■ PROBLEM TO WORK ON ■
Make an exact copy of the entries below with the pictures removed.

■ AVAILABLE DATA ■
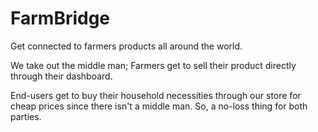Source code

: # FarmBridge

Get connected to farmers products all around the world.

We take out the middle man; Farmers get to sell their product directly through their dashboard.

End-users get to buy their household necessities through our store for cheap prices since there isn't a middle man.
So, a no-loss thing for both parties.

■ RESULT OF THE EXERCISE ■
Source code

: # FarmBridge

Get connected to farmers products all around the world.

We take out the middle man; Farmers get to sell their product directly through their dashboard.

End-users get to buy their household necessities through our store for cheap prices since there isn't a middle man.
So, a no-loss thing for both parties.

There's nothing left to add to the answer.